Why I Stayed in a Kingdom Factor Peer Group for Nearly 20 Years

Kingdom Factor
Kingdom Factor
April 16, 2026
7 min read
Why I Stayed in a Kingdom Factor Peer Group for Nearly 20 Years

If you had told me back in 2005 that I’d still be showing up to the same kind of peer group meeting nearly two decades later, I’m not sure I would’ve believed you.

Not because I didn’t value growth—because I did. But because life changes. Businesses change. Seasons shift. And most commitments don’t survive the ups and downs of real leadership.

But Kingdom Factor did. And it’s not because the meetings were “nice” or because I had extra time. It’s because, over and over again, this community became one of the most practical, faith-building, business-strengthening parts of my life.

My Business Story Started With Family—and a Lot of Real-World Pressure

I got involved in the printing and marketing business back in 2000 with my mom. We ran and operated that business together, and eventually I bought it from her. I owned it for about 25 years.

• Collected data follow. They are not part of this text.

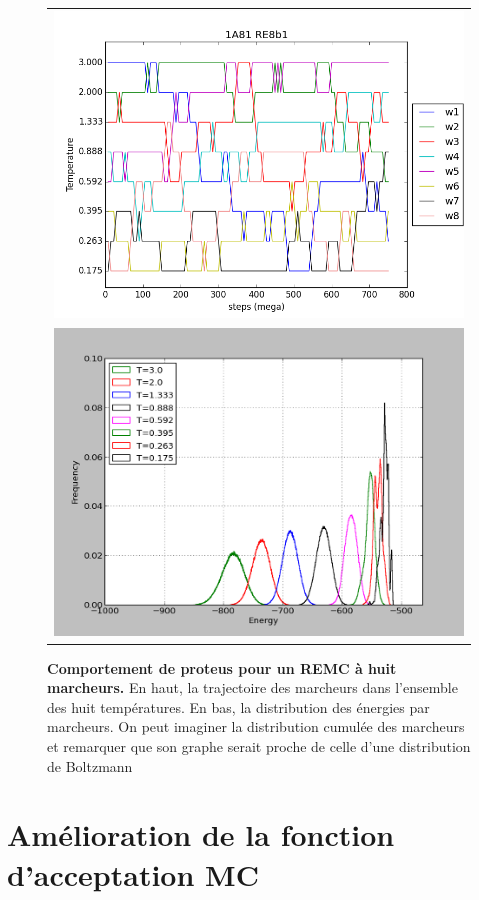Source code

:    \begin{figure}[!htbp]
     \centering
     \begin{tabular}{c}
       \includegraphics[width=12cm]{figure/re8_Ttraj.png}  \\
       \includegraphics[width=12cm]{figure/re8_distri.png} \\
     \end{tabular}     
     \caption{\textbf{Comportement de proteus pour un REMC à huit marcheurs.} En haut, la trajectoire des marcheurs dans l'ensemble des huit températures. En bas, la distribution des énergies par marcheurs. On peut imaginer la distribution cumulée des marcheurs et remarquer que son graphe serait proche de celle d'une distribution de Boltzmann}
\label{fig:proteusREMC}
   \end{figure}
   

\section{Amélioration de la fonction d'acceptation MC}

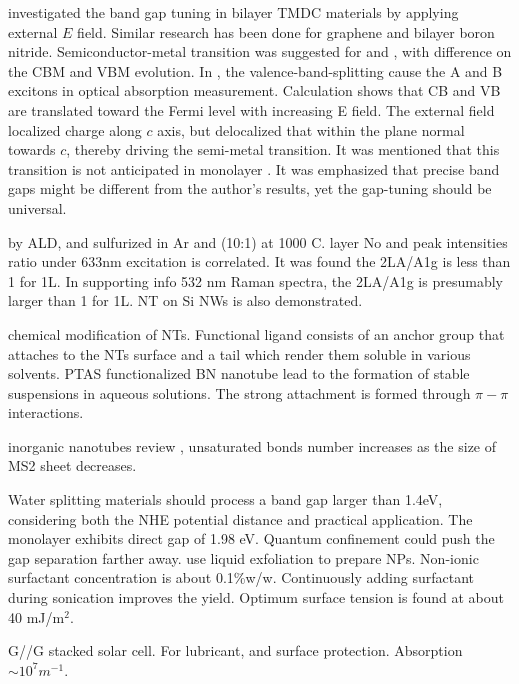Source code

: \citeauthor{Ramasubramaniam2011} investigated the band gap tuning in bilayer TMDC materials by applying external $E$ field. Similar research has been done for graphene and bilayer boron nitride. Semiconductor-metal transition was suggested for  and , with difference on the CBM and VBM evolution. In , the valence-band-splitting cause the A and B excitons in optical absorption measurement. Calculation shows that CB and VB are translated toward the Fermi level with increasing E field.  The external field localized charge along $c$ axis, but delocalized that within the plane normal towards $c$, thereby driving the semi-metal transition. It was mentioned that this transition is not anticipated in monolayer . It was emphasized that precise band gaps might be different from the author’s results, yet the gap-tuning should be universal.\cite{Ramasubramaniam2011}

\cite{Song2013}  by ALD, and sulfurized in Ar and  (10:1) at 1000 C.  layer No and peak intensities ratio under 633nm excitation is correlated. It was found the 2LA/A1g is less than 1 for 1L. In supporting info 532 nm Raman spectra, the 2LA/A1g is presumably larger than 1 for 1L.  NT on Si NWs is also demonstrated.

\cite{Tenne2010} chemical modification of NTs. Functional ligand consists of an anchor group that attaches to the NTs surface and a tail which render them soluble in various solvents. PTAS functionalized BN nanotube lead to the formation of stable suspensions in aqueous solutions. The strong attachment is formed through $\pi-\pi$ interactions.


inorganic nanotubes review \cite{Tenne2004} , unsaturated bonds number increases as the size of MS2 sheet decreases.

Water splitting materials should process a band gap larger than 1.4eV, considering both the NHE potential distance and practical application. The monolayer  exhibits direct gap of 1.98 eV. Quantum confinement could push the gap separation farther away. \cite{wilcoxon1997} \citeauthor{Notley2013} use liquid exfoliation to prepare  NPs.\cite{Notley2013} Non-ionic surfactant concentration is about 0.1\%w/w. Continuously adding surfactant during sonication improves the yield. Optimum surface tension is found at about 40 mJ/m$^2$.

G//G stacked solar cell. For lubricant, and surface protection. Absorption $\sim 10^7 m^{-1}$. \cite{Britnell2013}

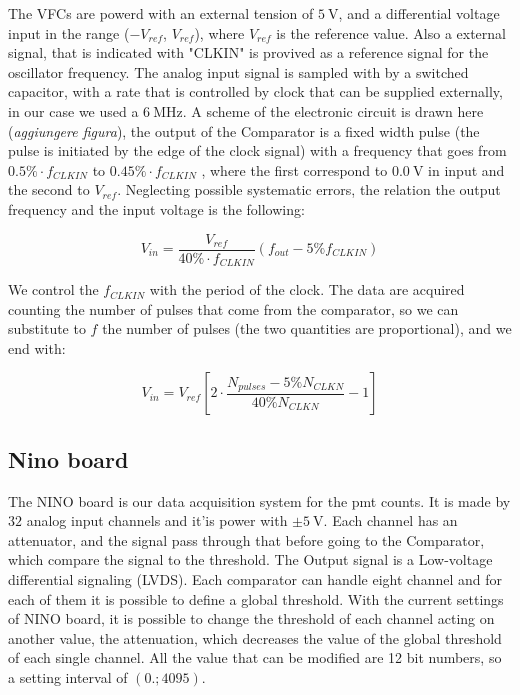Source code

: The VFCs are powerd with an external tension of $\SI{5}{\volt}$, and a differential voltage input in the range ($-V_{ref}$, $V_{ref}$), where $V_{ref}$ is the reference value. Also a external signal, that is indicated with "CLKIN" is provived as a reference signal for the oscillator frequency.
The analog input signal is sampled with by a switched capacitor, with a rate that is controlled by clock  that can be supplied externally, in our case we used a $\SI{6}{\mega \hertz}$. A scheme of the electronic circuit is drawn here (\textit{aggiungere figura}), the output of the Comparator  is a fixed width pulse (the pulse is initiated by the edge of the clock signal) with a frequency that goes from $0.5 \% \cdot f_{CLKIN}$ to $0.45 \% \cdot f_{CLKIN}$ \cite{VfcDatasheet}, where the first correspond to $\SI{0.0}{ \volt}$ in input and the second to $V_{ref}$. Neglecting possible systematic errors, the relation the output frequency and the input voltage is the following:

\begin{equation}
V_{in} = \frac{V_{ref}}{40 \% \cdot f_{CLKIN}} (f_{out} - 5\% f_{CLKIN})
\end{equation}

We control the $f_{CLKIN}$ with the period of the clock. The data are acquired counting the number of pulses that come from the comparator, so we can substitute to $f$ the number of pulses (the two quantities are proportional), and we end with:

\begin{equation}
V_{in} =  V_{ref}[2 \cdot \dfrac{N_{pulses} - 5 \% N_{CLKN}}{40 \% N_{CLKN}} - 1]
\end{equation}

\subsection{Nino board}
The NINO board is our data acquisition system for the pmt counts. It is made by $32$ analog input channels and it'is power with $\pm \SI{5}{\volt}$. Each channel has an attenuator, and the signal pass through that before going to the Comparator, which compare the signal to the threshold. The Output signal is a Low-voltage differential signaling (LVDS). Each comparator can handle eight channel and for each of them it is possible to define a global threshold. With the current settings of NINO board, it is possible to change the threshold of each channel acting on another value, the attenuation, which decreases the value of the global threshold of each single channel. All the value that can be modified are 12 bit numbers, so a setting interval of $(0. ; 4095)$.

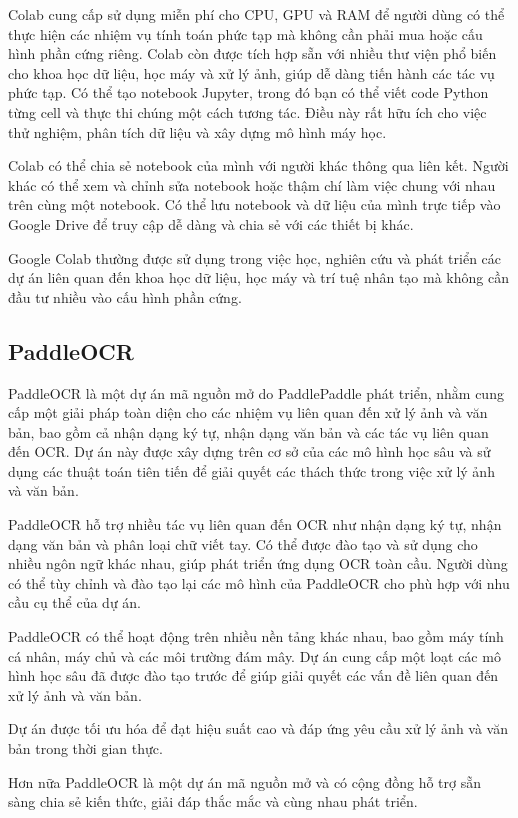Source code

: Colab cung cấp sử dụng miễn phí cho CPU, GPU và RAM để người dùng có thể thực hiện các nhiệm vụ tính toán phức tạp mà không cần phải mua hoặc cấu hình phần cứng riêng. Colab còn được tích hợp sẵn với nhiều thư viện phổ biến cho khoa học dữ liệu, học máy và xử lý ảnh, giúp dễ dàng tiến hành các tác vụ phức tạp. Có thể tạo notebook Jupyter, trong đó bạn có thể viết code Python từng cell và thực thi chúng một cách tương tác. Điều này rất hữu ích cho việc thử nghiệm, phân tích dữ liệu và xây dựng mô hình máy học.

Colab có thể chia sẻ notebook của mình với người khác thông qua liên kết. Người khác có thể xem và chỉnh sửa notebook hoặc thậm chí làm việc chung với nhau trên cùng một notebook. Có thể lưu notebook và dữ liệu của mình trực tiếp vào Google Drive để truy cập dễ dàng và chia sẻ với các thiết bị khác.

Google Colab thường được sử dụng trong việc học, nghiên cứu và phát triển các dự án liên quan đến khoa học dữ liệu, học máy và trí tuệ nhân tạo mà không cần đầu tư nhiều vào cấu hình phần cứng.

\subsection{PaddleOCR}
PaddleOCR là một dự án mã nguồn mở do PaddlePaddle phát triển, nhằm cung cấp một giải pháp toàn diện cho các nhiệm vụ liên quan đến xử lý ảnh và văn bản, bao gồm cả nhận dạng ký tự, nhận dạng văn bản và các tác vụ liên quan đến OCR. Dự án này được xây dựng trên cơ sở của các mô hình học sâu và sử dụng các thuật toán tiên tiến để giải quyết các thách thức trong việc xử lý ảnh và văn bản.

PaddleOCR hỗ trợ nhiều tác vụ liên quan đến OCR như nhận dạng ký tự, nhận dạng văn bản và phân loại chữ viết tay. Có thể được đào tạo và sử dụng cho nhiều ngôn ngữ khác nhau, giúp phát triển ứng dụng OCR toàn cầu. Người dùng có thể tùy chỉnh và đào tạo lại các mô hình của PaddleOCR cho phù hợp với nhu cầu cụ thể của dự án.

PaddleOCR có thể hoạt động trên nhiều nền tảng khác nhau, bao gồm máy tính cá nhân, máy chủ và các môi trường đám mây. Dự án cung cấp một loạt các mô hình học sâu đã được đào tạo trước để giúp giải quyết các vấn đề liên quan đến xử lý ảnh và văn bản.

Dự án được tối ưu hóa để đạt hiệu suất cao và đáp ứng yêu cầu xử lý ảnh và văn bản trong thời gian thực.

Hơn nữa PaddleOCR là một dự án mã nguồn mở và có cộng đồng hỗ trợ sẵn sàng chia sẻ kiến thức, giải đáp thắc mắc và cùng nhau phát triển.

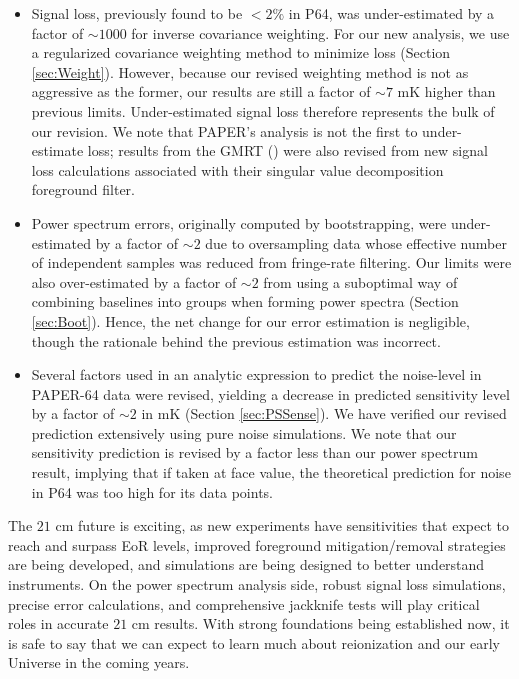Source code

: \documentclass[preprint2,numberedappendix,tighten]{aastex6}  %
\begin{document}
\begin{itemize}
\item Signal loss, previously found to be $<2\%$ in P64, was under-estimated by a factor of $\sim$$1000$ for inverse 
covariance weighting. For our new analysis, we use a regularized covariance weighting method to minimize loss (Section 
\ref{sec:Weight}). However, because our revised weighting method is not as aggressive as the former, our results are still a 
factor of $\sim7$ mK higher than previous limits. Under-estimated signal loss therefore represents the bulk of our revision. We 
note that PAPER's analysis is not the first to under-estimate loss; results from the GMRT (\citealt{paciga_et_al2013}) were also 
revised from new signal loss calculations associated with their singular value decomposition foreground filter.
\item Power spectrum errors, originally computed by bootstrapping, were under-estimated by a factor of $\sim$$2$ due to 
oversampling data whose effective number of independent samples was reduced from fringe-rate filtering. Our limits were also 
over-estimated by a factor of $\sim$$2$ from using a suboptimal way of combining baselines into groups when forming power 
spectra (Section \ref{sec:Boot}). Hence, the net change for our error estimation is negligible, though the rationale behind the 
previous estimation was incorrect.
\item Several factors used in an analytic expression to predict the noise-level in PAPER-64 data were revised, yielding a 
decrease in predicted sensitivity level by a factor of $\sim$$2$ in mK (Section \ref{sec:PSSense}). We have verified our revised 
prediction extensively using pure noise simulations. We note that our sensitivity prediction is revised by a factor less than our 
power spectrum result, implying that if taken at face value, the theoretical prediction for noise in P64 was too high for its data 
points.
\end{itemize}

The $21$ cm future is exciting, as new experiments have sensitivities that expect to reach and surpass EoR levels, improved 
foreground mitigation/removal strategies are being developed, and simulations are being designed to better understand 
instruments. On the power spectrum analysis side, robust signal loss simulations, precise error calculations, and 
comprehensive jackknife tests will play critical roles in accurate $21$ cm results. With strong foundations being established now, it is safe to say that we can expect to learn much about reionization and our early Universe in the coming years.
\end{document}
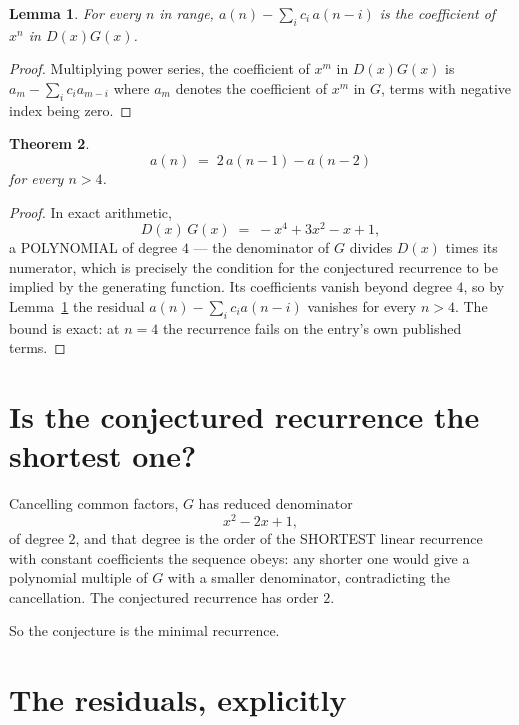 \documentclass[11pt,a4paper]{article}
\theoremstyle{plain}
\newtheorem{theorem}{Theorem}
\newtheorem{lemma}[theorem]{Lemma}
\theoremstyle{definition}
\begin{document}
\begin{lemma}\label{lem:key}
For every $n$ in range, $a(n)-\sum_i c_i\,a(n-i)$ is the coefficient of $x^{n}$ in
$D(x)G(x)$.
\end{lemma}

\begin{proof}
Multiplying power series, the coefficient of $x^{m}$ in $D(x)G(x)$ is
$a_m-\sum_i c_i a_{m-i}$ where $a_m$ denotes the coefficient of $x^{m}$ in $G$, terms with
negative index being zero.
\end{proof}

\begin{theorem}
\[
a(n)\;=\;2\,a(n-1) - a(n-2)
\]
for every $n>4$.
\end{theorem}

\begin{proof}
In exact arithmetic,
\[
D(x)\,G(x)\;=\;- x^{4} + 3 x^{2} - x + 1,
\]
a POLYNOMIAL of degree $4$ --- the denominator of $G$ divides $D(x)$ times its numerator,
which is precisely the condition for the conjectured recurrence to be implied by the
generating function. Its coefficients vanish beyond degree $4$, so by
Lemma~\ref{lem:key} the residual $a(n)-\sum_ic_ia(n-i)$ vanishes for every
$n>4$. The bound is exact: at $n=4$ the recurrence fails on the entry's own published terms.
\end{proof}

\section{Is the conjectured recurrence the shortest one?}

Cancelling common factors, $G$ has reduced denominator
\[
x^{2} - 2 x + 1,
\]
of degree $2$, and that degree is the order of the SHORTEST linear recurrence with
constant coefficients the sequence obeys: any shorter one would give a polynomial multiple of
$G$ with a smaller denominator, contradicting the cancellation. The conjectured recurrence has
order $2$.

So the conjecture is the minimal recurrence.

\section{The residuals, explicitly}
\end{document}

And like any long run in business, we went through cycles—“some really great years and some very challenging years.” That’s not a tagline. That’s reality. Growth seasons. Stress seasons. Great wins. Uncomfortable setbacks. And the constant pressure of payroll, customers, production, and leadership.

Over time, what I learned is something most business owners won’t say out loud until they’re honest: being a business owner is hard—and it can be lonely.

That loneliness isn’t just emotional. It’s strategic. It’s spiritual. It’s the feeling that you’re carrying decisions you can’t fully process with your employees, your customers, or even your closest friends.

And that’s one of the reasons I kept showing up.

Kingdom Factor Became the Place I Could Talk About “Intimate” Issues

I’ve always appreciated professional advisors—accountants, lawyers, consultants. But there’s a limit to what you can bring to those relationships. They serve an important purpose, but most of the time they’re not the people you can sit with and say:

Here’s what’s going on inside my leadership.
Here’s what I’m afraid of.
Here’s what I don’t know how to solve.
Here’s what I’m celebrating.
Here’s what I’m carrying.

What I found inside Kingdom Factor was different.

It was “being involved with a group of other like-minded individuals… having someone you can take to and talk about your issues… at a very intimate level about your business—celebrate the wins—and also talk about some of the challenges.”

That kind of peer counsel is rare. And it’s the reason I don’t treat the meeting as optional.

A Turning Point That Transformed My Business

One of the clearest business outcomes I can point to happened in the late 2000s. Our group studied The Advantage and spent time focusing on culture—specifically the power of a healthy organization and what it looks like to build clarity as a leadership team.

As part of that, we did core value exercises together—work that felt simple at first, but ended up changing everything.

Those core value exercises “really transform[ed] our business.”

I’m convinced it was a turning point in our business cycle—one that helped us scale with more clarity and consistency. The outcome wasn’t just better morale or nicer language on a wall. It shaped our leadership behavior, our expectations, our hiring, and our execution.

And the result was tangible: it “allowed us to really double the size of the company in this next few years.”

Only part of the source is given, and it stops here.